Saskatchewan is expected to produce 6.3 per cent less canola in 2023 than in 2022, at 9.1 million tonnes. Yields are projected to decrease by 13.9 per cent to 32.7 bushels per acre, while harvested area is expected to rise by 8.7 per cent to 12.3 million acres.

Canola production in Alberta is expected to decrease by 1.2 per cent to 5.5 million tonnes. The decrease is the result of lower anticipated harvested area (-3 per cent to 6.3 million acres), offsetting an expected 1.8 per cent increase in yield to 38.8 bushels per acre.

In Manitoba, yields are expected to decrease 9.5 per cent to 39.2 bushels per acre, while harvested area is anticipated to fall 4.1 per cent to 3.1 million acres, resulting in a 13.3 per cent production decrease to 2.7 million tonnes.


Nationally, soybean production is projected to increase by 2.9 per cent year over year to 6.7 million tonnes in 2023. Yields are expected to fall by 3.5 per cent to 44.3 bushels per acre, while harvested area is anticipated to increase by 6.8 per cent to 5.6 million acres.

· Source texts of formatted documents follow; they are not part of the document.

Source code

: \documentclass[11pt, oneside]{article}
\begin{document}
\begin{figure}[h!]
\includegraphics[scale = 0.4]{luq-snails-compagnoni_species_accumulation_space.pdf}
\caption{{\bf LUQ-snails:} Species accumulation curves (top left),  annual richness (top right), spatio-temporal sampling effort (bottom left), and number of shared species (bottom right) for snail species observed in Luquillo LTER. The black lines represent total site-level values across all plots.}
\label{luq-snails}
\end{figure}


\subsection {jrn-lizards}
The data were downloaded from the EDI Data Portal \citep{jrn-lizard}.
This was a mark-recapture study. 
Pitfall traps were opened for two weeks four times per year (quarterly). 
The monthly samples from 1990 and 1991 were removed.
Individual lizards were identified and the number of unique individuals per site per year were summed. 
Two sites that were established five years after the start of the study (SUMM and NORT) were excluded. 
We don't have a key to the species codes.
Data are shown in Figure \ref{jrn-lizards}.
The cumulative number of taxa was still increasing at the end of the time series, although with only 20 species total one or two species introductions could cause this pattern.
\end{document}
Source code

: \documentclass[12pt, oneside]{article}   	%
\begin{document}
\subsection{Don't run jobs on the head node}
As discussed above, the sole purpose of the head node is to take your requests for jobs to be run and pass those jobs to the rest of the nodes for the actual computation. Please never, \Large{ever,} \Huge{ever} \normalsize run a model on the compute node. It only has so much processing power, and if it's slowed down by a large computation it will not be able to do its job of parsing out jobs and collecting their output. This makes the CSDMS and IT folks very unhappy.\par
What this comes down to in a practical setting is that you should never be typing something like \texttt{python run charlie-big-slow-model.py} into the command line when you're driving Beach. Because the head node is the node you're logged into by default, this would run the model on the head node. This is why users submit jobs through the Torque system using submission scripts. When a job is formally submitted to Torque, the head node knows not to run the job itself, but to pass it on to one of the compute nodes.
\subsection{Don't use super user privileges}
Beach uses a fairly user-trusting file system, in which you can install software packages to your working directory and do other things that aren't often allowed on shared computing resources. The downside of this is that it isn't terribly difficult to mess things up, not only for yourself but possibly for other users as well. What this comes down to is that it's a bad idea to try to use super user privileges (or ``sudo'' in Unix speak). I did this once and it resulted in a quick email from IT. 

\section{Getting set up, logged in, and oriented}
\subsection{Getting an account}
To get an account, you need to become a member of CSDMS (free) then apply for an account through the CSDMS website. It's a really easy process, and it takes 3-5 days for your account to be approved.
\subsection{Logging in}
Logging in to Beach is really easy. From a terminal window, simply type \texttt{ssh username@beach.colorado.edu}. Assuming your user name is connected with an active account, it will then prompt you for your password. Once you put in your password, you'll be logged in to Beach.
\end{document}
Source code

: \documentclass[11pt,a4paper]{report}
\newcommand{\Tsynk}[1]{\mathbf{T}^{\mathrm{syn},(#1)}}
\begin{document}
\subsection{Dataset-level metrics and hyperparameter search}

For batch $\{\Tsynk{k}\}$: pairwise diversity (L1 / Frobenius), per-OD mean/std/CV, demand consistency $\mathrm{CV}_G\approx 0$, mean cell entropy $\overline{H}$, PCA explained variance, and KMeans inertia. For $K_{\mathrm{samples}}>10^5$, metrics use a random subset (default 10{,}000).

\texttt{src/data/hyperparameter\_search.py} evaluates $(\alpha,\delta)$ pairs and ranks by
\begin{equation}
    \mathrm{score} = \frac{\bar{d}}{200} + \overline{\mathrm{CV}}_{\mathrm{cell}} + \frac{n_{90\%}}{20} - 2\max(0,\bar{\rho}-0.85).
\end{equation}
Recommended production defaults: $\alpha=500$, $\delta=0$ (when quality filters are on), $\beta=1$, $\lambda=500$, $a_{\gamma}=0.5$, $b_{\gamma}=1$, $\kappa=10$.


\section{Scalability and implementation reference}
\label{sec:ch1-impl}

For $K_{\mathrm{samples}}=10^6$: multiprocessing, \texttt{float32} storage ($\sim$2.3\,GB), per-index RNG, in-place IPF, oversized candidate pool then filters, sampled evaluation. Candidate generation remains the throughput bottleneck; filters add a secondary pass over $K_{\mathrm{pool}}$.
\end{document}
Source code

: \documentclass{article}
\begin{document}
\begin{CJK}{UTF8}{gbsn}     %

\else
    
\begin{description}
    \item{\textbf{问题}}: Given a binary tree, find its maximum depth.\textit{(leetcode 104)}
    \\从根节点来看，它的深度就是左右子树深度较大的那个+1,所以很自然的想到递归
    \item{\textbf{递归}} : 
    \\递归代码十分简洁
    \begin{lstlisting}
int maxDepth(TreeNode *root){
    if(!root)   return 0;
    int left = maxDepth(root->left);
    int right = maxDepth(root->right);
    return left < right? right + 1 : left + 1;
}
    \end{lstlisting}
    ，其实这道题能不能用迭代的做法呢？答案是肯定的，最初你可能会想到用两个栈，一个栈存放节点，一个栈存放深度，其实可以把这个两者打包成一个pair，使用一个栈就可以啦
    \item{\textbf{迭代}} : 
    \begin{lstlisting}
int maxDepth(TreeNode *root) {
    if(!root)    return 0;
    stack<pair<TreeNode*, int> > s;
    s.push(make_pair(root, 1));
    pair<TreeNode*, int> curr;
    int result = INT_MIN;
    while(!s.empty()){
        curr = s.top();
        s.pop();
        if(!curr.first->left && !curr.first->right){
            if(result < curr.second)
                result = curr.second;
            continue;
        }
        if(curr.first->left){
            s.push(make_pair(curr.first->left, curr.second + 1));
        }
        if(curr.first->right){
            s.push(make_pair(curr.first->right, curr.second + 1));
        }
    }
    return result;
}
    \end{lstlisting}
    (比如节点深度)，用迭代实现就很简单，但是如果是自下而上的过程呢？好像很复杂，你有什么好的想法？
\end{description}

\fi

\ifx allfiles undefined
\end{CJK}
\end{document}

In Manitoba, soybean production is projected to increase by 4.5 per cent to 1.4 million tonnes in 2023. Harvested area is projected to increase by 39.8 per cent to 1.6 million acres. However, yields are projected to fall by 25.3 per cent year-over-year to 32.1 bushels per acre, likely because of moisture conditions.

Barley and oat

Lower barley yields (-21.4 per cent to 55.3 bushels per acre) in 2023, compared with 2022, are projected to more than offset higher anticipated harvested area (+1 per cent to 6.6 million acres). As a result, barley production is expected to fall by 20.7 per cent year-over-year to 7.9 million tonnes in 2023.

Oat production is projected to fall by 53.5 per cent to 2.4 million tonnes, the lowest production in more than a decade. The decrease is attributable to lower harvested area, which is expected to fall by 40.9 per cent to two million acres, and lower yields, which are expected to fall by 21.4 per cent year-over-year to 76.9 bushels per acre in 2023.

Statistics Canada has relied on satellite technology and agroclimatic data to model preliminary crop yields and production for several years. These methods have been used to produce modelled estimates since 2016. Final harvested area estimates based on the November 2023 Field Crop Survey will be published Dec. 4.